Your instructions
The whole listing below must be printed again exactly, images excluded.
··· Recorded information
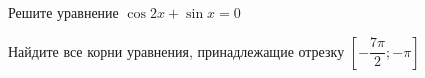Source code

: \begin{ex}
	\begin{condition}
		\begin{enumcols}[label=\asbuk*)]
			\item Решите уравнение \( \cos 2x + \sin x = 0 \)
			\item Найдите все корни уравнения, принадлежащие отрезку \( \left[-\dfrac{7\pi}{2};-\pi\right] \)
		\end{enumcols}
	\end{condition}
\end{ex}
······
Exercise result
Source code

: \begin{ex}
	\begin{condition}
		\begin{enumcols}[label=\asbuk*)]
			\item Решите уравнение \( \cos 2x + \sin x = 0 \)
			\item Найдите все корни уравнения, принадлежащие отрезку \( \left[-\dfrac{7\pi}{2};-\pi\right] \)
		\end{enumcols}
	\end{condition}
\end{ex}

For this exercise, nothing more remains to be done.